Problem ▸ Report each line of the entries that contains the word "safekeeping", copied in full.
*** Records for this exercise Section Begins ***
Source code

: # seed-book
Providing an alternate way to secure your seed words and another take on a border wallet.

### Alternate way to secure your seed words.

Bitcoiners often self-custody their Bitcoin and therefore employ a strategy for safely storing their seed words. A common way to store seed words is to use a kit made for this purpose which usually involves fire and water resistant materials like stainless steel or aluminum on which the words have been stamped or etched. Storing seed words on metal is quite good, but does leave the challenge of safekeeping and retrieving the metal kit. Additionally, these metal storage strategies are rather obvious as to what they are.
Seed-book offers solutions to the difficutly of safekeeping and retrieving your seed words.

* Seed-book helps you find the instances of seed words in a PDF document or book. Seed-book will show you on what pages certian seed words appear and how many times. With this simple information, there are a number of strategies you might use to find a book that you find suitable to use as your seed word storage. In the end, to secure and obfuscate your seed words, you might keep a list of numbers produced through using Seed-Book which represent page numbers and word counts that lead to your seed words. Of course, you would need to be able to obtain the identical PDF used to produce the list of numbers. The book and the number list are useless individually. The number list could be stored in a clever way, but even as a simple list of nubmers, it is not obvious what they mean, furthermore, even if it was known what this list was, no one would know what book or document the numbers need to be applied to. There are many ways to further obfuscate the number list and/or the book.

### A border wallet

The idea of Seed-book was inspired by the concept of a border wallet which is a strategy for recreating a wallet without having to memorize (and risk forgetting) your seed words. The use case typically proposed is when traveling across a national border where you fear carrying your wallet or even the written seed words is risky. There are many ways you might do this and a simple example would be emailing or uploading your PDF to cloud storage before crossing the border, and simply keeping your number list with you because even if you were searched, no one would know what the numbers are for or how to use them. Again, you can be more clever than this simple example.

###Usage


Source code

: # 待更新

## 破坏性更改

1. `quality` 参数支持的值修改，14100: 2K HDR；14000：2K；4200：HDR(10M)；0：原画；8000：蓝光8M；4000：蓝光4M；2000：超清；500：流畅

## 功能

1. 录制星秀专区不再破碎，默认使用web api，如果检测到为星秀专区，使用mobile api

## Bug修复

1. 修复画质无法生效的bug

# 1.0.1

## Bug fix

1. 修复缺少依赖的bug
*** Records for this exercise Section Ends ***
Solution to this problem ▸
Bitcoiners often self-custody their Bitcoin and therefore employ a strategy for safely storing their seed words. A common way to store seed words is to use a kit made for this purpose which usually involves fire and water resistant materials like stainless steel or aluminum on which the words have been stamped or etched. Storing seed words on metal is quite good, but does leave the challenge of safekeeping and retrieving the metal kit. Additionally, these metal storage strategies are rather obvious as to what they are.
Seed-book offers solutions to the difficutly of safekeeping and retrieving your seed words.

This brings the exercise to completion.